These requests should be admitted into the proceedings. The disclaimer was deleted in these requests because the priority of the examples of D1 disclaimed so far was not valid and hence these examples were not novelty-destroying. The deletion of the disclaimer constituted a reaction to the board's preliminary opinion that it had to be decided whether all examples of D1 were novelty-destroying. The question arising from this deletion, namely whether the examples of D1 enjoyed priority, was a rather simple issue. It could in particular be derived in a straight-forward manner from the text of D1 and its priority document D9 that the examples of D1 differed from those in its priority document in terms of the amount of hydrophobising agent.

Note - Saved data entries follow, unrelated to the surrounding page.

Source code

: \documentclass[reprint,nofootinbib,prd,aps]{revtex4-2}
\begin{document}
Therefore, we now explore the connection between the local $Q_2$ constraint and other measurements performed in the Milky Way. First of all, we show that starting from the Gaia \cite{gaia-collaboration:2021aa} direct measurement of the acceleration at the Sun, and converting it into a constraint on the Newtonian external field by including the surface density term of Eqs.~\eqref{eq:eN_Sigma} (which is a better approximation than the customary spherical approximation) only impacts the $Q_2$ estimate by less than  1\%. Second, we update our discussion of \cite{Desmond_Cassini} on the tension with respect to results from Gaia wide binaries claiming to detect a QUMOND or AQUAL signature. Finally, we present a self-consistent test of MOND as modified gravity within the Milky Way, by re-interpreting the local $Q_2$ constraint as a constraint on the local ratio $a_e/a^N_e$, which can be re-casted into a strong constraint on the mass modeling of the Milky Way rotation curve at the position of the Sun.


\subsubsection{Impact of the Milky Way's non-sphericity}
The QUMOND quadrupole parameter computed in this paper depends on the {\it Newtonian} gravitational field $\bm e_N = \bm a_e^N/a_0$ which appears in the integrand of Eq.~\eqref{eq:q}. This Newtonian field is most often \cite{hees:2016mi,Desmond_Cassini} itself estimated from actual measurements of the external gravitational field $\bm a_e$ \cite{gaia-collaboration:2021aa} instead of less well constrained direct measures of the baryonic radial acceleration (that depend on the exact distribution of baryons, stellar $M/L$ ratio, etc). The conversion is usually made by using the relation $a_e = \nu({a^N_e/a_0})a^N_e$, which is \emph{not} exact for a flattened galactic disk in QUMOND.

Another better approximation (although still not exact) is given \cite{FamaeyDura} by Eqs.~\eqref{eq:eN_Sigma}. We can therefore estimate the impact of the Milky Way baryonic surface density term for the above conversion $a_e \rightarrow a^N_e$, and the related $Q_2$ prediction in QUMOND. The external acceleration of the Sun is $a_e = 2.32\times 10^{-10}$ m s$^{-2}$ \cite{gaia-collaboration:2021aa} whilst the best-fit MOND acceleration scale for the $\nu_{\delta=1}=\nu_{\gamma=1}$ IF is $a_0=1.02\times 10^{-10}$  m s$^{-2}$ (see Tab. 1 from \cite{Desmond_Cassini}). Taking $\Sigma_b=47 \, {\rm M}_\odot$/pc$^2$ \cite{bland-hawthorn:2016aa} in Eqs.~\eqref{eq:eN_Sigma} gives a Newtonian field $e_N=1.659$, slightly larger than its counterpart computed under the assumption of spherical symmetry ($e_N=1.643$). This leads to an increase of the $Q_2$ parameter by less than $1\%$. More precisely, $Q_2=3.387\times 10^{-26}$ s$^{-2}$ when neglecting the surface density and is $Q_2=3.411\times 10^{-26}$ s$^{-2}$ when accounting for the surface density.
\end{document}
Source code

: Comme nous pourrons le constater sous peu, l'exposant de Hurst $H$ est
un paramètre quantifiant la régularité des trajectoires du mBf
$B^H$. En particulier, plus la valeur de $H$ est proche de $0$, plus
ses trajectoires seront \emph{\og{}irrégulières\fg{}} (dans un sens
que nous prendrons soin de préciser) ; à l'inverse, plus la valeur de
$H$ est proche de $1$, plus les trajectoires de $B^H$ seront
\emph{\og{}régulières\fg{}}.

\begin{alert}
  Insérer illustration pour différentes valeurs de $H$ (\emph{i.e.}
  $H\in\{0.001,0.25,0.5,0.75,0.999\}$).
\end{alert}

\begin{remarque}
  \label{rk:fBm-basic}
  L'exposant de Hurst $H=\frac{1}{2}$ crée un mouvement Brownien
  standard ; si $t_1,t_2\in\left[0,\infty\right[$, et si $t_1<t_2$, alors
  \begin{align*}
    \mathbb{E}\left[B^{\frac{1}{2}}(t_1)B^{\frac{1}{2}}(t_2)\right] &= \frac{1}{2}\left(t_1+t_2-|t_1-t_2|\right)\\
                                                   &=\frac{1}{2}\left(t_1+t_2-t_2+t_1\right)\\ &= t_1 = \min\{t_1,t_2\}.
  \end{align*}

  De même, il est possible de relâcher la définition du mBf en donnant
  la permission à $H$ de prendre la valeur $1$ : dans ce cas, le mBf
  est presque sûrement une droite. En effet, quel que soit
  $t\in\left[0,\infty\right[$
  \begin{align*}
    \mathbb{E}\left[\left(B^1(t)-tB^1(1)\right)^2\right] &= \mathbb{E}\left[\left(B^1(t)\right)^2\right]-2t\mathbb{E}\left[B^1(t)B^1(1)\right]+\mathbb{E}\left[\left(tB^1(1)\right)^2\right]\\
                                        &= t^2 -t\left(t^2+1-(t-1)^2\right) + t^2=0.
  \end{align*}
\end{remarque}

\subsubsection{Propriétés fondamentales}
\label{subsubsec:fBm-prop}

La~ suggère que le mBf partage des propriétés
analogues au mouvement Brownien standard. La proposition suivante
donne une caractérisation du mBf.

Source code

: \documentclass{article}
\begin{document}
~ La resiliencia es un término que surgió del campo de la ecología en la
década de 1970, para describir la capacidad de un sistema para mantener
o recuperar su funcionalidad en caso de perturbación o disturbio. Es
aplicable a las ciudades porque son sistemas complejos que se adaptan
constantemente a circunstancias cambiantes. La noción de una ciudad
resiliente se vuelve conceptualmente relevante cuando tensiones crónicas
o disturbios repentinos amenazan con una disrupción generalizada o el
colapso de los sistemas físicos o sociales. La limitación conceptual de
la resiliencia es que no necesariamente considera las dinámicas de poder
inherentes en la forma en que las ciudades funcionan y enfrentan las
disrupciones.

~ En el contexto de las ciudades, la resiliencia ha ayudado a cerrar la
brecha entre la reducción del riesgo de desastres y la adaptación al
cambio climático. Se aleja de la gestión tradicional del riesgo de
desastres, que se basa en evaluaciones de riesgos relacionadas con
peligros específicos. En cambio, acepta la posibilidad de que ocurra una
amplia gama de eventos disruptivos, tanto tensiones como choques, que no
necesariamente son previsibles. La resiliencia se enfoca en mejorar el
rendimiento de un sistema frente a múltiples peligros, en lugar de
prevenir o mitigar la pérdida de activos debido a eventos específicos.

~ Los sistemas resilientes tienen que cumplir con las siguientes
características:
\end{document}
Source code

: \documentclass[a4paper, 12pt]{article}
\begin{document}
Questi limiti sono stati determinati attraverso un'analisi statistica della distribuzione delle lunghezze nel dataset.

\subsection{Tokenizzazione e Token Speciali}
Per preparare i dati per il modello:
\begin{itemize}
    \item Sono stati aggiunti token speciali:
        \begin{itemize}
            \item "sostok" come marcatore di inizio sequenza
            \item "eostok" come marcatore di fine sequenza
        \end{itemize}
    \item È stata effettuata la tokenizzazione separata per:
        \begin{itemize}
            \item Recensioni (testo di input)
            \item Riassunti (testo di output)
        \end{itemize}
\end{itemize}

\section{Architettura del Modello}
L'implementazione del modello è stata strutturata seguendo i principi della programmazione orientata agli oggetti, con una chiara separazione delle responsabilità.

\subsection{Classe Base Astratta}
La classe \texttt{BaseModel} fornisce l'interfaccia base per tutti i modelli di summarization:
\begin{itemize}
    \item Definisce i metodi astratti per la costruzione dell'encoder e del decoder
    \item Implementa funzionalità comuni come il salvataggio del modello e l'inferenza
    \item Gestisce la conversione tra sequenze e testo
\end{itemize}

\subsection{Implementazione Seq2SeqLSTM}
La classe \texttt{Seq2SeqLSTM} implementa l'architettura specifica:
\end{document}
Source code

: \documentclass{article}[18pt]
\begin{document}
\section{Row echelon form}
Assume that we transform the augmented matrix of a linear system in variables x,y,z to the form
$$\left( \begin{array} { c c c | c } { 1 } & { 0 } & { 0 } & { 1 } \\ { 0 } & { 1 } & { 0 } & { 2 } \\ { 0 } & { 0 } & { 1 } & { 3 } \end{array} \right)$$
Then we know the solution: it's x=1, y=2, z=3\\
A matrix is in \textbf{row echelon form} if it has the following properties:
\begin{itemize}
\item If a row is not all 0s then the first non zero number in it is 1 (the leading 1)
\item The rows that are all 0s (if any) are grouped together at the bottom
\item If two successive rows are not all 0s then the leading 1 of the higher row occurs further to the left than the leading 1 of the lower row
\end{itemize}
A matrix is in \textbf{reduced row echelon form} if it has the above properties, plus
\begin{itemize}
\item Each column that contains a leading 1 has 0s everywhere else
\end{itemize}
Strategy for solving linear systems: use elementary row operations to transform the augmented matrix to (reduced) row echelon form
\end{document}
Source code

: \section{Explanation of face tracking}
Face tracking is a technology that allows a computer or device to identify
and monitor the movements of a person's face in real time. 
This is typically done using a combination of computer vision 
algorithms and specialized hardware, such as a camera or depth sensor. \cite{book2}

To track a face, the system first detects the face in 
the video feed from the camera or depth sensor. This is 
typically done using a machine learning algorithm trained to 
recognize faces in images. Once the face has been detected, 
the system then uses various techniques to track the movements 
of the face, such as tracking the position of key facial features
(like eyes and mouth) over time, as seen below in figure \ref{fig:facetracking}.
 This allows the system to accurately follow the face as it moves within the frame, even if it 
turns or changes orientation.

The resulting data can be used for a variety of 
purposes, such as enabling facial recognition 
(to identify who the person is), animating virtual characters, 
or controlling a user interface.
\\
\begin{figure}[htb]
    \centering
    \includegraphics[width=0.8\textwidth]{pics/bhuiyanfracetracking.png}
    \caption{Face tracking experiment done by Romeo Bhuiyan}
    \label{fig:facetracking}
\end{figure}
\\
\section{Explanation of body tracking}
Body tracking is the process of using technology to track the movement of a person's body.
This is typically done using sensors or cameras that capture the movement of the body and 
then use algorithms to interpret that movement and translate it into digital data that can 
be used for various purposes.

Even though it could well be that, in the laboratory, the materials obtained were the same, what mattered was the texts of D1 and D9 and these were different.

(b) First, second, fourth and fifth auxiliary requests

These requests should equally be admitted into the proceedings. The amendments in these requests were simply an attempt to put things right, in particular in view of the objections raised in the board's preliminary opinion.

As regards the allowability of these requests under Article 123(2) EPC, their claim 1, in the same way as the application as filed, required the washing sequences to be carried out again and again until all free hydrophobising agent was removed. There was thus no discrepancy between claim 1 of these requests and the application as filed.

(c) "New first" and "New second" auxiliary request

By adding the wording "to remove the free hydrophobizing agent" in claim 1, it was now even more explicit that the washing sequences had to be applied until all free hydrophobising agent was removed. Each claim 1 of the "New first" and "New second" auxiliary requests thus was clear and met the requirements of Article 123(2) EPC.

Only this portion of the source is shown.